I do run my own mail server at home - as yet my ISP hasn't blocked port 25 and
I hope they don't, because I'm more aggressive with the anti-UCE stuff than I
am at work. If they do block port 25, I'll need to switch my MX records to
relay through work and use a high-numbered port for postfix at home :-)
I work for an ISP and none of my inbound servers use authentication - they are
all merely relays to the final destinations, where port 25 is not visible to
the world......
>
> ...so what's the problem (in a nutshell).
>
> My thinking is that most home/small users will have pop/IMAP via local accounts on a one box solution, so why not put that into place out of the box...? The number of questions on the list about SASL or complicated pop before SMTP when a simple auth setup would be far easier (not to mention the number of people who get something that ought to work, but get blindsided by the chroot setup)

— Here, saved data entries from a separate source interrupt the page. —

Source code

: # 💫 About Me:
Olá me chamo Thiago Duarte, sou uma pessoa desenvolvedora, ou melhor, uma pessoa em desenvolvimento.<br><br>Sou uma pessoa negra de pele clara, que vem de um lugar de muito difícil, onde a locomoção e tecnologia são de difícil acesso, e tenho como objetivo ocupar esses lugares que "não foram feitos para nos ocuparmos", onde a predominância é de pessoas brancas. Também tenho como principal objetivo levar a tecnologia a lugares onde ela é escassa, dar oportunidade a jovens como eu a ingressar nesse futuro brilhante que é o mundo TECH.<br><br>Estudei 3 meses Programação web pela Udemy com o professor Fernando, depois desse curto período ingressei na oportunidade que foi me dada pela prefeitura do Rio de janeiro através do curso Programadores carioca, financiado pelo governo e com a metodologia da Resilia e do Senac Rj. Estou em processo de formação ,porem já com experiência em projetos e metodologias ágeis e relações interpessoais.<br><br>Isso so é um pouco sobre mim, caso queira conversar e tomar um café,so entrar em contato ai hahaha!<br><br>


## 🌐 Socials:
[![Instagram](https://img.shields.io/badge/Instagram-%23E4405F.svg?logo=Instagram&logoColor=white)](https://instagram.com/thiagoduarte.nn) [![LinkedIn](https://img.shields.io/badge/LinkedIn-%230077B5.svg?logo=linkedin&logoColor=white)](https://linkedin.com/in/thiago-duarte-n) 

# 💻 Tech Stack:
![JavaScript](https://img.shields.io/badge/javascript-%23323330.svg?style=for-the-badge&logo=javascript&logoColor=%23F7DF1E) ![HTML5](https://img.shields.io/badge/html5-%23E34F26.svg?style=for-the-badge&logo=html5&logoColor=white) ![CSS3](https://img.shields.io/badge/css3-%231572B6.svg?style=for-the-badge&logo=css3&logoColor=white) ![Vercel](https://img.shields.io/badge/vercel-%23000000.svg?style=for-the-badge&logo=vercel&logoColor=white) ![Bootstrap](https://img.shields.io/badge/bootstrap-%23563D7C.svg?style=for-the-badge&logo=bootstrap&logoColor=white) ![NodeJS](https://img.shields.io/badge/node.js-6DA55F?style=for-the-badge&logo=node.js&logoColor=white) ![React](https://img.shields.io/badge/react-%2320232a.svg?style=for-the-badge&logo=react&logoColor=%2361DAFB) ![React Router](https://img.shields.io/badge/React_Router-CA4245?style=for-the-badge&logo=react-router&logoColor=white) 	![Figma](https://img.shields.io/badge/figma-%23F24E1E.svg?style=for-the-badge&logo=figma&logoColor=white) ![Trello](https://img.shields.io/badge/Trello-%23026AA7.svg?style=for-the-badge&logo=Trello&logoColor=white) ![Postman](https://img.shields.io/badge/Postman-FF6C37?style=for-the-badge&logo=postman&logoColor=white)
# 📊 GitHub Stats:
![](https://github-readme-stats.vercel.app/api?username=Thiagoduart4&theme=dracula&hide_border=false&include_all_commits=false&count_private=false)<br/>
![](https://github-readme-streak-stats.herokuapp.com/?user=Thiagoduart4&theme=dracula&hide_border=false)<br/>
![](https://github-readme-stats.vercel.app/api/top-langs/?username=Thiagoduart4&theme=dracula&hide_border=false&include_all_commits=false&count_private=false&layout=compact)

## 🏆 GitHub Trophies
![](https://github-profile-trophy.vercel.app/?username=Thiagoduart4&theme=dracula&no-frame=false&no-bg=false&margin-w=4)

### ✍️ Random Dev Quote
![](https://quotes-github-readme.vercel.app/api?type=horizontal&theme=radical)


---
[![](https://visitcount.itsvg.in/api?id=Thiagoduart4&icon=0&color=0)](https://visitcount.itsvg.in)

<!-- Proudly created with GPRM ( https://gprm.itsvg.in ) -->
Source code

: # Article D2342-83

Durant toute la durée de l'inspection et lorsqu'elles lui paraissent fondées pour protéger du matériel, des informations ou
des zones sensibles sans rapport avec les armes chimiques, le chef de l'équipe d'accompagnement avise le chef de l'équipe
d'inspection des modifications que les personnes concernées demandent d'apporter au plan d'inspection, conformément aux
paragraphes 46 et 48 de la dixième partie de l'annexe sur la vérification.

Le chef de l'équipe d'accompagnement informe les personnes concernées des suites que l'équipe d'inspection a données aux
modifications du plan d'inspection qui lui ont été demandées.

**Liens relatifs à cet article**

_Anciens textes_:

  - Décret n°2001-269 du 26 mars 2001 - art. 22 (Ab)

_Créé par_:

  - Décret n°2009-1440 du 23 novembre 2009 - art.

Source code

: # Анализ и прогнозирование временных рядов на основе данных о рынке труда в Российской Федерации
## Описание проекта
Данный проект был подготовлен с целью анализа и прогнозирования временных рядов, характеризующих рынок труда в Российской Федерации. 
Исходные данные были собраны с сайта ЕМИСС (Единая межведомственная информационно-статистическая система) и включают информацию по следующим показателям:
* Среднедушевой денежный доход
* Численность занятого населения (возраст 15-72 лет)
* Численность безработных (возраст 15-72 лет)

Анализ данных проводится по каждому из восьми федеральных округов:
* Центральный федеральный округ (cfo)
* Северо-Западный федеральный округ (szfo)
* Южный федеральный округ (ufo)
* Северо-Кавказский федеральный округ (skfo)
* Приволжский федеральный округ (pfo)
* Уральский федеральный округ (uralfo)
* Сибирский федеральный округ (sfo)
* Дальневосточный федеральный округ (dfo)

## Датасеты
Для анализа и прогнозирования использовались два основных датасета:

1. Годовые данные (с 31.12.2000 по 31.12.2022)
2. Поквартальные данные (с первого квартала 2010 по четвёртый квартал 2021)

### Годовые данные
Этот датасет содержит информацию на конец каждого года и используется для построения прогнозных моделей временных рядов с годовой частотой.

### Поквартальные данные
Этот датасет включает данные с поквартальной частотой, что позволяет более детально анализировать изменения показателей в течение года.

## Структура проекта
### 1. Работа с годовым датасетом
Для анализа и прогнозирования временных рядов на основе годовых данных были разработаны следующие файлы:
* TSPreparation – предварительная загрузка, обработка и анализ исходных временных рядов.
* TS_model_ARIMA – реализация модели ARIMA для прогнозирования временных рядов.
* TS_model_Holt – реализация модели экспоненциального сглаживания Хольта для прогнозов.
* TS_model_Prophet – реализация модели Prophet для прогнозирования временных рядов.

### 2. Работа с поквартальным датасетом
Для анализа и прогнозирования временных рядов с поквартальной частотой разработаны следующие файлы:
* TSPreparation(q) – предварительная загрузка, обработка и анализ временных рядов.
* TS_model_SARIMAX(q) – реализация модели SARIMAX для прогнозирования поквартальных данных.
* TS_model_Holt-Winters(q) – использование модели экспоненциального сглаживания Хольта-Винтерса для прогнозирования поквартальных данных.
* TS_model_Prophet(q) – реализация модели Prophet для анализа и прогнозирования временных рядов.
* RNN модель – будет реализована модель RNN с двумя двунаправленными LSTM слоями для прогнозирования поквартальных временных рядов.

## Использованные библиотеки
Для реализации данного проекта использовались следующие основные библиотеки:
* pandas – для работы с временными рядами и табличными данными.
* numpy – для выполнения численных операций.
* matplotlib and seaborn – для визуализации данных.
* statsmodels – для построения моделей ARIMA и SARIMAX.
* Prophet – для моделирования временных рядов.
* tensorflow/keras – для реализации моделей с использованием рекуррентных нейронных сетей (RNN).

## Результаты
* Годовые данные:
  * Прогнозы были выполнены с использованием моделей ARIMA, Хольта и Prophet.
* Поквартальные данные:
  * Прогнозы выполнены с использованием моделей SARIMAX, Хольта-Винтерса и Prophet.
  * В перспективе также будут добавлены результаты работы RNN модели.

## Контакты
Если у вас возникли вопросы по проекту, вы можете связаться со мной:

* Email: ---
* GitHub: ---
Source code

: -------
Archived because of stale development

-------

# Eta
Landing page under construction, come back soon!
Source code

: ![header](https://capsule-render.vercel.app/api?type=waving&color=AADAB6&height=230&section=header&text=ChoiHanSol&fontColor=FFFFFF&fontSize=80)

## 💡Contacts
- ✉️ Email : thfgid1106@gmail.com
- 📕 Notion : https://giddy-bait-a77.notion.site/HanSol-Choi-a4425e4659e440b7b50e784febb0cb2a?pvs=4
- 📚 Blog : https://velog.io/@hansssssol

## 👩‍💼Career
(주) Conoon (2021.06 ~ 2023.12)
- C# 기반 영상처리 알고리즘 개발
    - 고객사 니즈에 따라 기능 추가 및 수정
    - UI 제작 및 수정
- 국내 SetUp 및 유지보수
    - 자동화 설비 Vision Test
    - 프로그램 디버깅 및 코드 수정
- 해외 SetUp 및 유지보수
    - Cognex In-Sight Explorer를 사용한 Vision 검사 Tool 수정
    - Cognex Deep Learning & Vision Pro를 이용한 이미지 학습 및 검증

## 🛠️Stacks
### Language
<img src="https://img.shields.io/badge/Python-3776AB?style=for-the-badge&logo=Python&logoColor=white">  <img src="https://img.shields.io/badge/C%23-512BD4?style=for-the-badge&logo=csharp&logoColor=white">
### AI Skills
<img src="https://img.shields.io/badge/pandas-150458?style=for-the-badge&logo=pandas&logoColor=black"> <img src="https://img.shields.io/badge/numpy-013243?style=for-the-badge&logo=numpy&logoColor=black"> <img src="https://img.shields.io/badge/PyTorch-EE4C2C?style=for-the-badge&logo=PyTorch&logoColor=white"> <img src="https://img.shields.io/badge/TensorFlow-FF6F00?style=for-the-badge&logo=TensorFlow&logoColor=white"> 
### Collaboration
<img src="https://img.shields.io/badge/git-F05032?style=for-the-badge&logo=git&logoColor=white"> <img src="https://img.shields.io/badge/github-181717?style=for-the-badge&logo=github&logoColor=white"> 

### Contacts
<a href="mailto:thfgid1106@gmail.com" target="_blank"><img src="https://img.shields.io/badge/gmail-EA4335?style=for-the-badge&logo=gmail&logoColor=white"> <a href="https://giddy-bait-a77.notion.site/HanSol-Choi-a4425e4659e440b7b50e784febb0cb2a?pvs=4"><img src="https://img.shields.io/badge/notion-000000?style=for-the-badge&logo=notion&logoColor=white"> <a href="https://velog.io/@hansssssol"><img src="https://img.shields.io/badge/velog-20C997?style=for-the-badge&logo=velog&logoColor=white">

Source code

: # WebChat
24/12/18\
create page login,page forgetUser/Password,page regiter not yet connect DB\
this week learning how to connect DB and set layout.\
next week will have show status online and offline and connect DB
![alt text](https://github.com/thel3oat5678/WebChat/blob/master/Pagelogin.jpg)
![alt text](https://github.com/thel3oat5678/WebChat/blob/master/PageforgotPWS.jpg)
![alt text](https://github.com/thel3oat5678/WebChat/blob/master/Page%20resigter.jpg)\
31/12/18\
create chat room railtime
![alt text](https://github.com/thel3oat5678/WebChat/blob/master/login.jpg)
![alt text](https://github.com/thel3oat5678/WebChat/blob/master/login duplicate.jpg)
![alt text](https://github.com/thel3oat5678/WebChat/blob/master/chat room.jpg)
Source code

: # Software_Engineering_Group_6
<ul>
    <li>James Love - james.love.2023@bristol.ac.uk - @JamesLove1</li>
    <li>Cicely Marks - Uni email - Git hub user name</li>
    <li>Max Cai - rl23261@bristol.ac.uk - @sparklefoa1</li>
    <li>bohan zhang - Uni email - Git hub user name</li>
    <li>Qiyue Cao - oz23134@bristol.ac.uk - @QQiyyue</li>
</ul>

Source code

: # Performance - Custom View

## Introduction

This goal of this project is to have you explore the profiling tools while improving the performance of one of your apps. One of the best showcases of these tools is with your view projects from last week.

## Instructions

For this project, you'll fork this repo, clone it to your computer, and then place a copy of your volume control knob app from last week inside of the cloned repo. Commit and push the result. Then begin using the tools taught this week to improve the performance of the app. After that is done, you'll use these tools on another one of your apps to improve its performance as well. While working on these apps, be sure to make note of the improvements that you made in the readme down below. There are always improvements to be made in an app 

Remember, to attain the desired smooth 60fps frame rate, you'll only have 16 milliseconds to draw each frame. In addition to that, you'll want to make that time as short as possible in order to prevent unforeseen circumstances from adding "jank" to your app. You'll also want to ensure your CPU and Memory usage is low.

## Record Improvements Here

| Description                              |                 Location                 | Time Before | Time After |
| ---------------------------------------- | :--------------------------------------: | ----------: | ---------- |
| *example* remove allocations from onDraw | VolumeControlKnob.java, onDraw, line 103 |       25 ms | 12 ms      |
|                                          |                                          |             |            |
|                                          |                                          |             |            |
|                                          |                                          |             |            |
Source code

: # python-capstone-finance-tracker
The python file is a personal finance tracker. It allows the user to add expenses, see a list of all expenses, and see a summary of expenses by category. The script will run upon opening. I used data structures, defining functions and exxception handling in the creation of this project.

Using POP/IMAP does not, per se, require authentication for postfix.
>
> What would be interesting is a breakdown of open-relay's by country and type of server. BT Openworld have clamped down on their network because of the number of open relays on ADSL lines (also they are a bunch of ****, but that is a different story). My guess is that in Europe/US there are a large number of Exchange CD's walking home from the office and out of the box Exchange talks to the world. As for the rest of the world I guess standard sendmail relay's by default?
Anyone who connects Exchange to the Internet at large gets what they
deserve... Unfortunately so do the rest of us :-(
>
> Anyway, it would be nice to drive up the standard of the out of the box email server. My view is that AUTH costs very little in a LAN environment and is usually REQUIRED in a dialup environment, so pop it in out of the box...
...but, dialup is beginning to lose out to broadband, where authentication is
not required.
Maybe it should be included in Linux packages, but not as part of the postfix
config itself.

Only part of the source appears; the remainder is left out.